> **Problem details**
Write out each line from the data below that includes the word "need".

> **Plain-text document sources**
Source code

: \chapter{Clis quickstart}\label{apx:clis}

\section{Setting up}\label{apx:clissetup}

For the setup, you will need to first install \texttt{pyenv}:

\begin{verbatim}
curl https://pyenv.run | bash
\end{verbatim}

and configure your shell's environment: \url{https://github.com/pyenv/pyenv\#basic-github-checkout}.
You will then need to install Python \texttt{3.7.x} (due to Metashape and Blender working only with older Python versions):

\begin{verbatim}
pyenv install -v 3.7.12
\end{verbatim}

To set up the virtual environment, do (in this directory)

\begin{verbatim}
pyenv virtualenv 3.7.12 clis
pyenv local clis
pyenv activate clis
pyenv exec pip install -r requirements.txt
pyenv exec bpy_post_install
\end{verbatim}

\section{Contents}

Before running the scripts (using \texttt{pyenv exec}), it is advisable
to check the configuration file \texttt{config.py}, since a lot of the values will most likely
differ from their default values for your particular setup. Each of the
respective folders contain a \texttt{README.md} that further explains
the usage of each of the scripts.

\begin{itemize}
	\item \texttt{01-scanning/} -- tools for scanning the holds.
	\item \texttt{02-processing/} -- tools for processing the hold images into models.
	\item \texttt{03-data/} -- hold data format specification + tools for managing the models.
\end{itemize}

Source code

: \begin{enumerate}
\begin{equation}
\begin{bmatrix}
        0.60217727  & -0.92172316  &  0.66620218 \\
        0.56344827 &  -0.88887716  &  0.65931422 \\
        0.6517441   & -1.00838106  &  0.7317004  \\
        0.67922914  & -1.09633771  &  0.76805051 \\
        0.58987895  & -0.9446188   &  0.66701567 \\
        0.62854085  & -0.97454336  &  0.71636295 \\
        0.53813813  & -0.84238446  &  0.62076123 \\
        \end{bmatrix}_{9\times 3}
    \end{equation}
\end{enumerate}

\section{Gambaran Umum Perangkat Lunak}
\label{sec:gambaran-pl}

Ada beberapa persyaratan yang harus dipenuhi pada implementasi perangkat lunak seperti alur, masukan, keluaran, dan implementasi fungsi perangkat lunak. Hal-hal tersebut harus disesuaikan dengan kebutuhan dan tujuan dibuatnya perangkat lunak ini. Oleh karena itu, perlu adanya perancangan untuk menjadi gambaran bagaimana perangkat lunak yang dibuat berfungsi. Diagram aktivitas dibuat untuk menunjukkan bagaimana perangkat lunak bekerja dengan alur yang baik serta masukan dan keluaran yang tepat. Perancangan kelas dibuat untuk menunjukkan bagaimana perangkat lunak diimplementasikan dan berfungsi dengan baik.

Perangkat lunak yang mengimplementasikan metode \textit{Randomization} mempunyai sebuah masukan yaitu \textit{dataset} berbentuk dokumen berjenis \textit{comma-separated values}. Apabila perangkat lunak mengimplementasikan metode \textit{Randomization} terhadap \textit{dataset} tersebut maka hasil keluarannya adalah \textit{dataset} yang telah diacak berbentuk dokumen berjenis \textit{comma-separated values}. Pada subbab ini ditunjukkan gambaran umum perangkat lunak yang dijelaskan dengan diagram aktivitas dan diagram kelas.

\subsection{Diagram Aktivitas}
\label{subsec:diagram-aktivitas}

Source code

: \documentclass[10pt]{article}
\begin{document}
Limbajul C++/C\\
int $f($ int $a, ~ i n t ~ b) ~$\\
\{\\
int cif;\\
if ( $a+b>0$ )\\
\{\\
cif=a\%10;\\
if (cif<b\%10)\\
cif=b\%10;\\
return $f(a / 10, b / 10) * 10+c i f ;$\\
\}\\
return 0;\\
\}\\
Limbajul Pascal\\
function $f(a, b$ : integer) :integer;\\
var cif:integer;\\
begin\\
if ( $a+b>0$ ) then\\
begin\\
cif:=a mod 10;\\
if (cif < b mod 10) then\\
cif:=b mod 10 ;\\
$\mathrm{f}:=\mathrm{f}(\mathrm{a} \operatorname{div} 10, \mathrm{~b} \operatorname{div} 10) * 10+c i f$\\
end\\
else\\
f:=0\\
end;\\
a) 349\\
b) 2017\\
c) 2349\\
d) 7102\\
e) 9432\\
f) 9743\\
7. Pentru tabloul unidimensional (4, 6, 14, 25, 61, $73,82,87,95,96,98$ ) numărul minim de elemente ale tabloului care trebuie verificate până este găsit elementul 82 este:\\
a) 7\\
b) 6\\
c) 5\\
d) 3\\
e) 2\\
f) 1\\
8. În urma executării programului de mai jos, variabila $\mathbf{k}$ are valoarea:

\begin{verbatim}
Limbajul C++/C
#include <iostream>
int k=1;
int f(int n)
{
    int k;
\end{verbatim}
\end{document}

> **Response**
For the setup, you will need to first install \texttt{pyenv}:
You will then need to install Python \texttt{3.7.x} (due to Metashape and Blender working only with older Python versions):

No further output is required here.